Phase I: Full Fine-Tuning and Backbone Reconstruction

In Phase I, we established a training framework centered on full fine-tuning combined with the SAM (Sharpness-Aware Minimization) optimizer. SAM was introduced to mitigate the steep loss landscapes associated with polynomial activations by encouraging convergence toward flatter minima and improving generalization. During this phase, training was conducted on the C4 (Colossal Clean Crawled Corpus) dataset, with the goal of restoring general language modeling capabilities.

As shown in Table 1, full fine-tuning resulted in a substantial performance improvement over earlier LoRA-based attempts. Log-likelihood accuracy recovered to 0.706, demonstrating the necessity of full-parameter updates when adapting to a new activation architecture. However, performance on generative tasks remained mediocre (0.501), and the model still exhibited clear reasoning deficiencies relative to the original Llama-2. We attribute this limitation to the nature of the C4 dataset: despite its scale, it consists largely of declarative text and lacks explicit logical supervision. For polynomial activations with weaker expressiveness than SwiGLU, such unstructured data is insufficient to drive the emergence of sharp logical decision boundaries.

Table 1: Phase I Experimental Results (Backbone Reconstruction)

Model Version Training Strategy Log-likelihood (Accuracy) Generative (Accuracy) Notes
Llama-2 Base Pre-trained 0.756 0.450 Original baseline
Poly-LoRA 4-bit QLoRA 0.674 N/A Early low-cost attempt
Poly-Baseline FFT + SAM (C4) 0.706 0.501 Phase I result

Phase II: Performance Leap via Mixed Data Strategy

Based on the limitations observed in Phase I, we hypothesized that the inherent smoothness of polynomial activations hindered their ability to capture sharp logical boundaries. In Phase II, we therefore revised the data strategy by constructing a mixed dataset comprising 50% C4, 30% Alpaca, and 20% Python code, and extended training to 10,000 steps.

The rationale behind this mixture lies in the complementary properties of the data sources. Code data exhibits strict logical dependencies, forcing the model to form steeper decision boundaries in feature space and thereby enhancing reasoning capabilities.
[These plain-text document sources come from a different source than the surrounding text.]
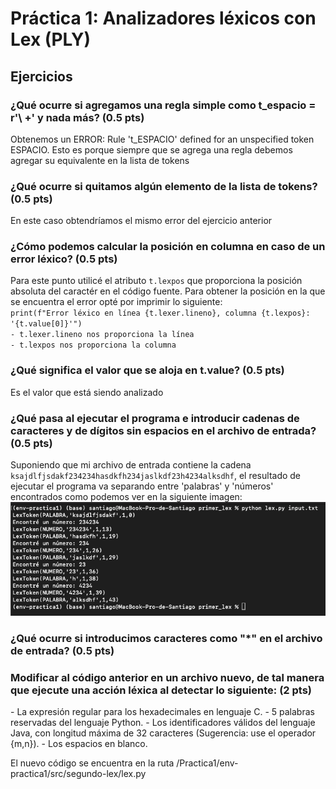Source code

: <h1>Práctica 1: Analizadores léxicos con Lex (PLY)</h1>

<h2>Ejercicios</h2>
<h3>¿Qué ocurre si agregamos una regla simple como t_espacio = r'\ +' y nada más? (0.5 pts)</h3>
Obtenemos un ERROR: Rule 't_ESPACIO' defined for an unspecified token ESPACIO. Esto es porque siempre que se agrega una regla debemos agregar su equivalente en la lista de tokens

<h3>¿Qué ocurre si quitamos algún elemento de la lista de tokens? (0.5 pts)</h3>
En este caso obtendríamos el mismo error del ejercicio anterior

<h3>¿Cómo podemos calcular la posición en columna en caso de un error léxico? (0.5 pts)</h3>
Para este punto utilicé el atributo <code>t.lexpos</code> que proporciona la posición absoluta del caractér en el código fuente. Para obtener la posición en la que se encuentra el error opté por imprimir lo siguiente:<br>
<code>print(f"Error léxico en línea {t.lexer.lineno}, columna {t.lexpos}: '{t.value[0]}'")</code><br>
<code>- t.lexer.lineno nos proporciona la línea</code><br>
<code>- t.lexpos nos proporciona la columna</code>

<h3>¿Qué significa el valor que se aloja en t.value? (0.5 pts)</h3>
Es el valor que está siendo analizado

<h3>¿Qué pasa al ejecutar el programa e introducir cadenas de caracteres y de dígitos sin espacios en el archivo de entrada? (0.5 pts)</h3>
Suponiendo que mi archivo de entrada contiene la cadena <code>ksajdlfjsdakf234234hasdkfh234jaslkdf23h4234alksdhf</code>, el resultado de ejecutar el programa va separando entre 'palabras' y 'números' encontrados como podemos ver en la siguiente imagen: <br>
<img src='/Practica1/env-practica1/src/img/ejemplo.png'>

<h3>¿Qué ocurre si introducimos caracteres como "*" en el archivo de entrada? (0.5 pts)</h3>
<h3>Modificar al código anterior en un archivo nuevo, de tal manera que ejecute una acción léxica al detectar lo siguiente: (2 pts)</h3>
- La expresión regular para los hexadecimales en lenguaje C.
- 5 palabras reservadas del lenguaje Python.
- Los identificadores válidos del lenguaje Java, con longitud máxima de 32 caracteres (Sugerencia: use el operador {m,n}).
- Los espacios en blanco.

El nuevo código se encuentra en la ruta /Practica1/env-practica1/src/segundo-lex/lex.py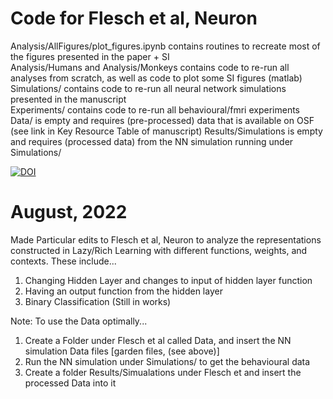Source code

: # Code for Flesch et al, Neuron

Analysis/AllFigures/plot_figures.ipynb contains routines to recreate most of the figures presented in the paper + SI  
Analysis/Humans and Analysis/Monkeys contains code to re-run all analyses from scratch, as well as code to plot some SI figures (matlab)  
Simulations/ contains code to re-run all neural network simulations presented in the manuscript   
Experiments/ contains code to re-run all behavioural/fmri experiments   
Data/ is empty and requires (pre-processed) data that is available on OSF (see link in Key Resource Table of manuscript)
Results/Simulations is empty and requires (processed data) from the NN simulation running under Simulations/


[![DOI](https://zenodo.org/badge/437026057.svg)](https://zenodo.org/badge/latestdoi/437026057)  


# August, 2022
Made Particular edits to Flesch et al, Neuron to analyze the representations constructed in Lazy/Rich Learning with different functions, weights, and contexts. These include...
1. Changing Hidden Layer and changes to input of hidden layer function
2. Having an output function from the hidden layer 
3. Binary Classification (Still in works)

Note: To use the Data optimally...
1. Create a Folder under Flesch et al called Data, and insert the NN simulation Data files [garden files, (see above)]
2. Run the NN simulation under Simulations/ to get the behavioural data
3. Create a folder Results/Simualations under Flesch et and insert the processed Data into it

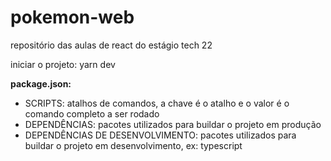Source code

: # pokemon-web
repositório das aulas de react do estágio tech 22

iniciar o projeto:
yarn dev

**package.json:**
- SCRIPTS: atalhos de comandos, a chave é o atalho e o valor é o comando completo a ser rodado
- DEPENDÊNCIAS: pacotes utilizados para buildar o projeto em produção
- DEPENDÊNCIAS DE DESENVOLVIMENTO: pacotes utilizados para buildar o projeto em desenvolvimento, ex: typescript
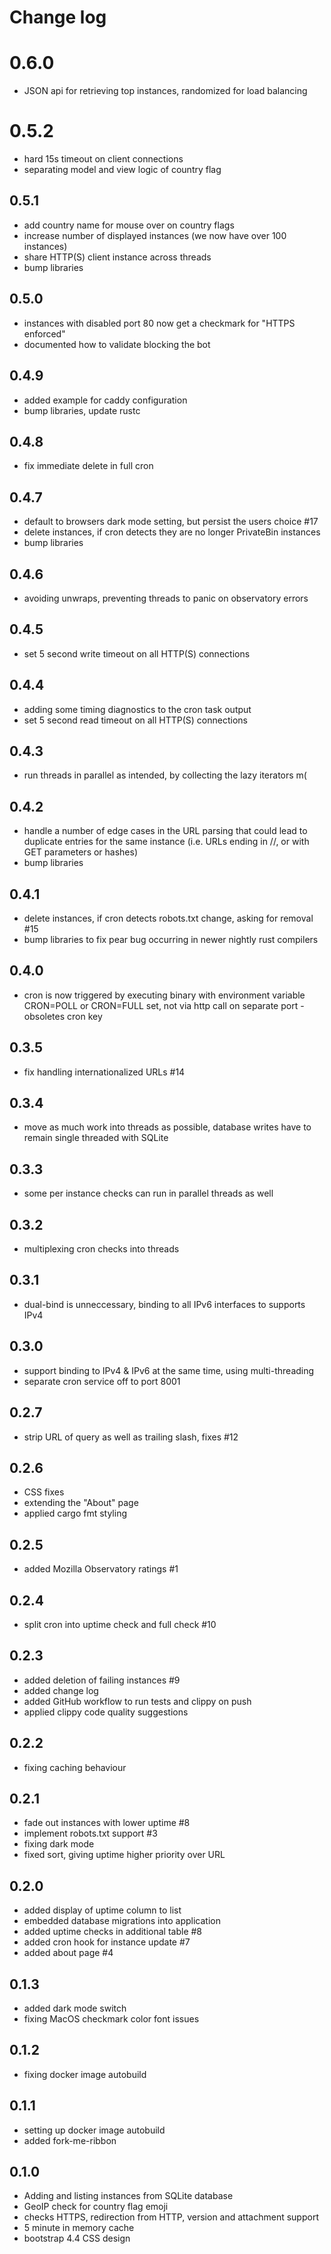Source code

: # Change log

# 0.6.0
- JSON api for retrieving top instances, randomized for load balancing

# 0.5.2
- hard 15s timeout on client connections
- separating model and view logic of country flag

## 0.5.1
- add country name for mouse over on country flags
- increase number of displayed instances (we now have over 100 instances)
- share HTTP(S) client instance across threads
- bump libraries

## 0.5.0
- instances with disabled port 80 now get a checkmark for "HTTPS enforced"
- documented how to validate blocking the bot

## 0.4.9
- added example for caddy configuration
- bump libraries, update rustc

## 0.4.8
- fix immediate delete in full cron

## 0.4.7
- default to browsers dark mode setting, but persist the users choice #17
- delete instances, if cron detects they are no longer PrivateBin instances
- bump libraries

## 0.4.6
- avoiding unwraps, preventing threads to panic on observatory errors

## 0.4.5
- set 5 second write timeout on all HTTP(S) connections

## 0.4.4
- adding some timing diagnostics to the cron task output
- set 5 second read timeout on all HTTP(S) connections

## 0.4.3
- run threads in parallel as intended, by collecting the lazy iterators m(

## 0.4.2
- handle a number of edge cases in the URL parsing that could lead to duplicate
  entries for the same instance (i.e. URLs ending in //, or with GET parameters
  or hashes)
- bump libraries

## 0.4.1

- delete instances, if cron detects robots.txt change, asking for removal #15
- bump libraries to fix pear bug occurring in newer nightly rust compilers

## 0.4.0

- cron is now triggered by executing binary with environment variable CRON=POLL
  or CRON=FULL set, not via http call on separate port - obsoletes cron key

## 0.3.5

- fix handling internationalized URLs #14

## 0.3.4

- move as much work into threads as possible, database writes have to remain
  single threaded with SQLite

## 0.3.3

- some per instance checks can run in parallel threads as well

## 0.3.2

- multiplexing cron checks into threads

## 0.3.1

- dual-bind is unneccessary, binding to all IPv6 interfaces to supports IPv4

## 0.3.0

- support binding to IPv4 & IPv6 at the same time, using multi-threading
- separate cron service off to port 8001

## 0.2.7

- strip URL of query as well as trailing slash, fixes #12

## 0.2.6

- CSS fixes
- extending the "About" page
- applied cargo fmt styling

## 0.2.5

- added Mozilla Observatory ratings #1

## 0.2.4

- split cron into uptime check and full check #10

## 0.2.3

- added deletion of failing instances #9
- added change log
- added GitHub workflow to run tests and clippy on push
- applied clippy code quality suggestions

## 0.2.2

- fixing caching behaviour

## 0.2.1

- fade out instances with lower uptime #8
- implement robots.txt support #3
- fixing dark mode
- fixed sort, giving uptime higher priority over URL

## 0.2.0

- added display of uptime column to list
- embedded database migrations into application
- added uptime checks in additional table #8
- added cron hook for instance update #7
- added about page #4

## 0.1.3

- added dark mode switch
- fixing MacOS checkmark color font issues

## 0.1.2

- fixing docker image autobuild

## 0.1.1

- setting up docker image autobuild
- added fork-me-ribbon

## 0.1.0

- Adding and listing instances from SQLite database
- GeoIP check for country flag emoji
- checks HTTPS, redirection from HTTP, version and attachment support
- 5 minute in memory cache
- bootstrap 4.4 CSS design
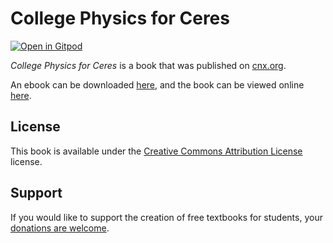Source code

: # College Physics for Ceres

[![Open in Gitpod](https://gitpod.io/button/open-in-gitpod.svg)](https://gitpod.io/from-referrer/)

_College Physics for Ceres_ is a book that was published on [cnx.org](https://cnx.org/).

An ebook can be downloaded [here](https://github.com/cnx-user-books/cnxbook-college-physics-for-ceres/releases/latest), and the book can be viewed online [here](https://github.com/cnx-user-books/cnxbook-college-physics-for-ceres/releases/latest).

## License
This book is available under the [Creative Commons Attribution License](./LICENSE) license.

## Support
If you would like to support the creation of free textbooks for students, your [donations are welcome](https://riceconnect.rice.edu/donation/support-openstax-banner).
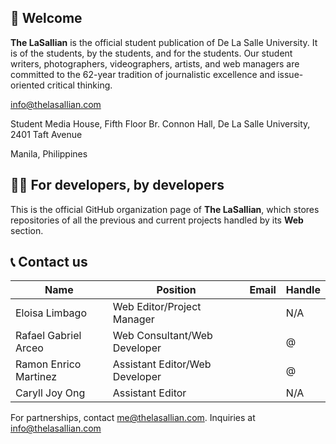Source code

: ## 🏹 Welcome 
**The LaSallian** is the official student publication of De La Salle University. It is of the students, by the students, and for the students. Our student writers, photographers, videographers, artists, and web managers are committed to the 62-year tradition of journalistic excellence and issue-oriented critical thinking.

info@thelasallian.com

Student Media House, Fifth Floor Br. Connon Hall, De La Salle University, 2401 Taft Avenue

Manila, Philippines

## 👨‍💻 For developers, by developers
This is the official GitHub organization page of **The LaSallian**, which stores repositories of all the previous and current projects handled by its **Web** section.

## 📞 Contact us
| Name                  | Position                       | Email | Handle |
|-----------------------|--------------------------------|-------|--------|
| Eloisa Limbago        | Web Editor/Project Manager     |       | N/A    |
| Rafael Gabriel Arceo  | Web Consultant/Web Developer   |       | @      |
| Ramon Enrico Martinez | Assistant Editor/Web Developer |       | @      |
| Caryll Joy Ong      | Assistant Editor               |       | N/A    |

For partnerships, contact me@thelasallian.com. Inquiries at info@thelasallian.com
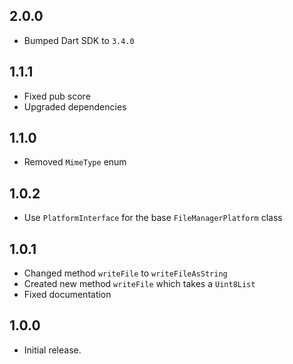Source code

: ## 2.0.0

* Bumped Dart SDK to `3.4.0`

## 1.1.1

* Fixed pub score
* Upgraded dependencies

## 1.1.0

* Removed `MimeType` enum

## 1.0.2

* Use `PlatformInterface` for the base `FileManagerPlatform` class

## 1.0.1

* Changed method `writeFile` to `writeFileAsString`
* Created new method `writeFile` which takes a `Uint8List`
* Fixed documentation

## 1.0.0

* Initial release.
Alpaca instruction data, through supervised fine-tuning (SFT), regularizes the output distribution and improves alignment with human intent in generative tasks.

Experimental results strongly validated this hypothesis. As shown in Table 2, the mixed-data strategy led to a qualitative leap across all metrics. Log-likelihood accuracy increased to 0.726, reaching 96% of the original model’s performance. More notably, generative accuracy surged to 0.639—far exceeding the Phase I baseline and even substantially outperforming the non–instruction-tuned original Llama-2. These results indicate that high-quality supervised data can effectively compensate for the theoretical expressiveness loss introduced by architectural simplification.

Table 2: Phase II Experimental Results (Logical Enhancement)

Model Version Data Strategy Log-likelihood (Accuracy) Generative (Accuracy) Notes
Llama-2 Base Pre-trained 0.756 ~0.450 Original baseline
Poly-Baseline C4 Only 0.706 0.501 Phase I control
Poly-Ultimate Mixed (C4 + Code + Alpaca) 0.726 0.639 Final Phase II result

Conclusion and Outlook

This study demonstrates through systematic experimentation that capability degradation due to architectural simplification is not an irreversible law. By combining full fine-tuning with the SAM optimization algorithm and a carefully engineered mixture of code and instruction data, we successfully constructed an MPC-friendly Llama-2 model. Despite the complete removal of expensive nonlinear activation functions, the resulting model preserves reasoning capabilities comparable to the original baseline and even surpasses it in instruction-following and generative tasks. These findings outline a practical and scalable pathway for deploying efficient yet capable large language models within privacy-preserving computation frameworks.